Hal itu juga diakui Nicko Herlambang, Kepala Bagian Pembangunan, Setda PPU. Bahkan dia mengatakan, perbaikan sumber daya manusia merupakan salah satu prioritas.
“Memang kami kejar-kejaran dengan waktu, karena penetapan ibukota ini cepat sekali, dan kami harus speed up untuk proses pembangunan di Kabupaten kami. Kesiapan tata ruang, kesiapan juga penduduk kami. Kesiapan manusia menjadi hal yang paling fundamental. Kalau kami bisa membangun ibu kota tapi nanti sebagai masyarakat kami tersisihkan, ini menjadi problem besar buat kami. Kami tidak ingin hal itu terjadi. Kami ingin menyiapkan SDM. Kami ingin menyiapkan keruangan kami,” kata Nicko.
Nicko merinci, Bappenas telah menetapkan bahwa 40.000 hektar areal pengembangan ibukota tahap pertama ada di PPU. Karena itulah, kabupaten itu harus menyusun perencanaan tata ruang yang baru bersama pemerintah pusat. Sosialisasi kepada masyarakat dan penyiapan anggaran untuk persiapan lokal segera dilakukan.
Perlu Kajian Interdisipliner
Hari Kamis pagi, Nicko datang ke UGM untuk berdiskusi dengan sejumlah pakar lintas keilmuan. Pemerintah PPU ingin melakukan pendekatan menyeluruh, dengan menerima masukan untuk setiap sektor.
“Kami punya beberapa proyek strategis nasional yang sedang dibangun, yaitu proyek jembatan Pulau Balang dan jembatan tol Teluk Balikpapan. Nanti ke depannya, kalau pembangunan ini semua sudah selesai, kami sudah siap untuk menyambut datangnya teman-teman dari ibu kota, pindah ke Penajam,” tambah Nicko.
Dyah Rahmawati Hizbaron, pakar geografi yang turut berdiskusi terkait ini mengatakan, PPU membutuhkan pendekatan dari berbagai bidang keilmuan.
“Beberapa hal yang mungkin dibutuhkan adalah, kajian interdisipliner terkait kajian ruang, kajian neraca sumberdaya air, kemudian kebutuhan pangan dan juga nanti bagaimana interlinkages-nya terhadap wilayah.

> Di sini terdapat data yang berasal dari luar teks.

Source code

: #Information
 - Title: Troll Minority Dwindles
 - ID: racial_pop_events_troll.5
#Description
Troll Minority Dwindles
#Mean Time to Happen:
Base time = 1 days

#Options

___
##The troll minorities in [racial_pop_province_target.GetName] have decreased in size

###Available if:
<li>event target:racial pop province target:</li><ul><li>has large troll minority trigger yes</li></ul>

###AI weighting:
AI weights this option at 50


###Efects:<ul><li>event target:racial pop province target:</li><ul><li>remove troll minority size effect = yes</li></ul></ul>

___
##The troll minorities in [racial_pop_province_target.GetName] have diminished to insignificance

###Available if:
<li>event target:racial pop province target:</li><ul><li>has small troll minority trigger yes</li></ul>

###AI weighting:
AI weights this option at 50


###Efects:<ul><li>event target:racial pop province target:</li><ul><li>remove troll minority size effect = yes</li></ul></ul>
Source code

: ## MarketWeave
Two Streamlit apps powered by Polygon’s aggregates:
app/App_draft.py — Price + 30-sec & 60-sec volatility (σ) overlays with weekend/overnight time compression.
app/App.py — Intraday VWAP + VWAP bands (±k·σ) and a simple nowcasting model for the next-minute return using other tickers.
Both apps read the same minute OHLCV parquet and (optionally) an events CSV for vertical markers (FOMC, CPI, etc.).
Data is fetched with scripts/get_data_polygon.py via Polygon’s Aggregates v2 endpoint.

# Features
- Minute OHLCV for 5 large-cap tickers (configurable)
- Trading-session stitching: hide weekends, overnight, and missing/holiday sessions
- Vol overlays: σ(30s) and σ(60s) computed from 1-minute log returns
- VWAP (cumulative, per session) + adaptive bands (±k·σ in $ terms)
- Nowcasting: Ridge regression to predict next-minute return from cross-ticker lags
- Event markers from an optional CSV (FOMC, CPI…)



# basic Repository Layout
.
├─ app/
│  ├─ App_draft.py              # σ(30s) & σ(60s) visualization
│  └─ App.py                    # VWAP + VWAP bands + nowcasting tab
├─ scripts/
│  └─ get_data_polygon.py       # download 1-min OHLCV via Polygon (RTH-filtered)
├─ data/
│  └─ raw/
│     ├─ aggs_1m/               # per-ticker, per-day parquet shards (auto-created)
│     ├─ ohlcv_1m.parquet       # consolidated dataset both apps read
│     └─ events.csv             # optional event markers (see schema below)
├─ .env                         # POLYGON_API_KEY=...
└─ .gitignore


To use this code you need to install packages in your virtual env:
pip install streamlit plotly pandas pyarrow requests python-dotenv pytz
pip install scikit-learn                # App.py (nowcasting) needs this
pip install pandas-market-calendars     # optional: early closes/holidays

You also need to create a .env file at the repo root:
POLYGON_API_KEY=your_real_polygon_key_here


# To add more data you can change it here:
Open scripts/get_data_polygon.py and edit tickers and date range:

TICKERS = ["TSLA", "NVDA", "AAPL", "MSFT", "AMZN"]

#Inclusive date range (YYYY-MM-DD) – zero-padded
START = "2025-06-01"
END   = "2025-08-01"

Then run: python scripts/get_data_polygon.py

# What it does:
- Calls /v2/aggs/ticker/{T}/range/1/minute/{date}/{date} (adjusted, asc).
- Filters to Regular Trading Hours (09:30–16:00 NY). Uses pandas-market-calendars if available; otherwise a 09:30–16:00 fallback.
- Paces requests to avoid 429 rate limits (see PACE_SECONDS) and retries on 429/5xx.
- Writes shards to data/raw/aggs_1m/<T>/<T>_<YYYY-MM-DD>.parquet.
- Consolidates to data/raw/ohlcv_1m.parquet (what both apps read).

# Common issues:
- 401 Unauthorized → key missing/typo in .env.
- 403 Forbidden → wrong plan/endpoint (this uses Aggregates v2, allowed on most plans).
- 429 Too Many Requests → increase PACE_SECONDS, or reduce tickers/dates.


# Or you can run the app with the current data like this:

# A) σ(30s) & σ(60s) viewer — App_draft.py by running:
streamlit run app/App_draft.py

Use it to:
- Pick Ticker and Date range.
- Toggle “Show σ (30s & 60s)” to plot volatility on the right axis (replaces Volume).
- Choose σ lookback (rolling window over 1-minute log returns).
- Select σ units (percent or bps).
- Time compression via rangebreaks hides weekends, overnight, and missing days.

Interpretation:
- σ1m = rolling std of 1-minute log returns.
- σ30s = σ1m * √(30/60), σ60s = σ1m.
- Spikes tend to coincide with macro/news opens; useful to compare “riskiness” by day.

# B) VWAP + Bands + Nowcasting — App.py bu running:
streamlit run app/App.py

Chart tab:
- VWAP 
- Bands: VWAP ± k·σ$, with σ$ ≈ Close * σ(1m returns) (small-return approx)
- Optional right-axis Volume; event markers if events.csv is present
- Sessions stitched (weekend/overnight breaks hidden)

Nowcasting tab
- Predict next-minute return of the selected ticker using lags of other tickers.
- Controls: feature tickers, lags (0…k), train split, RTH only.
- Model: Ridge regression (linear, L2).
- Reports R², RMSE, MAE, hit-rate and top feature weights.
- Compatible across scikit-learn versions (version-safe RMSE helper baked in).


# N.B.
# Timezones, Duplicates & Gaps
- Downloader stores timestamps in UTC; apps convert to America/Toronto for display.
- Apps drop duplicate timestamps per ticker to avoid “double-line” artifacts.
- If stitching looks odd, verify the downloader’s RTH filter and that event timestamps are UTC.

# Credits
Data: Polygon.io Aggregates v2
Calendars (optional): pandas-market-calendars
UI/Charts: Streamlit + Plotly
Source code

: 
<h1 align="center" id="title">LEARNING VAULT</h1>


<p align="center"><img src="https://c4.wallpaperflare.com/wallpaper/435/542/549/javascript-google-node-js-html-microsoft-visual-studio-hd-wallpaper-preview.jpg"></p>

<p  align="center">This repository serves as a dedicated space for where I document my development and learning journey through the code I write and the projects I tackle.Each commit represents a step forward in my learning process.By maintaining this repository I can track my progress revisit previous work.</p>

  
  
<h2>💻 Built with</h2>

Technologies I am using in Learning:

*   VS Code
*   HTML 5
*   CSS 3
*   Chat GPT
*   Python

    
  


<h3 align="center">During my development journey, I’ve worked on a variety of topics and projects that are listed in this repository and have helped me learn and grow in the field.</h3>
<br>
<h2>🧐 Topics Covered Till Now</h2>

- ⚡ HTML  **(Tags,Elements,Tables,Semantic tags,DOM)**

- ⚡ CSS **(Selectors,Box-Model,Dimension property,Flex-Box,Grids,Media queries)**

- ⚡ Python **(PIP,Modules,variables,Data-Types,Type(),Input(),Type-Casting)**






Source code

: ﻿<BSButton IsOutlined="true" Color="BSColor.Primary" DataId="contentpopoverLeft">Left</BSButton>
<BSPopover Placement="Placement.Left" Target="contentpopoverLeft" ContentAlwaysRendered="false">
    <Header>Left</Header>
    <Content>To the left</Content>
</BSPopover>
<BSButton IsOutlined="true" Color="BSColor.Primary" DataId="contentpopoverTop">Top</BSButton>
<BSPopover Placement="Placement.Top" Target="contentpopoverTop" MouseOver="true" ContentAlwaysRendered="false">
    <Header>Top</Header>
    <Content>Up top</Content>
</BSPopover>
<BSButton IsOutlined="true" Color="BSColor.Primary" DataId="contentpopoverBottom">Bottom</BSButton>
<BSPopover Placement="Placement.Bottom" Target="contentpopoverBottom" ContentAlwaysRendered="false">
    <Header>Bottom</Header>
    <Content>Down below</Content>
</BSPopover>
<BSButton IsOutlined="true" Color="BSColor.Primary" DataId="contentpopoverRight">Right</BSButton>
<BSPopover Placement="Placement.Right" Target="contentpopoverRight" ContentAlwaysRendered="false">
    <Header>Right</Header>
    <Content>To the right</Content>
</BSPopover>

Mengingat kabupaten ini sudah memiliki existing livelihood yang tidak dengan mudah bisa didatangi modernitas, barangkali nanti perlu penyelarasan dari kajian humanisme untuk bisa melihat bagaimana pola perubahan itu nanti diterapkan,” kata Dyah.
Dyah menambahkan, sebagai wilayah yang akan meningkat secara dratis dalam banyak sisi, harus diperhatikan upaya pemenuhan kebutuhannya. Pemenuhan sandang, pangan dan papan harus dihitung. Harus didesain pula bagaimana keterkaitan wilayah antara PPU dengan kawasan sekitarnya.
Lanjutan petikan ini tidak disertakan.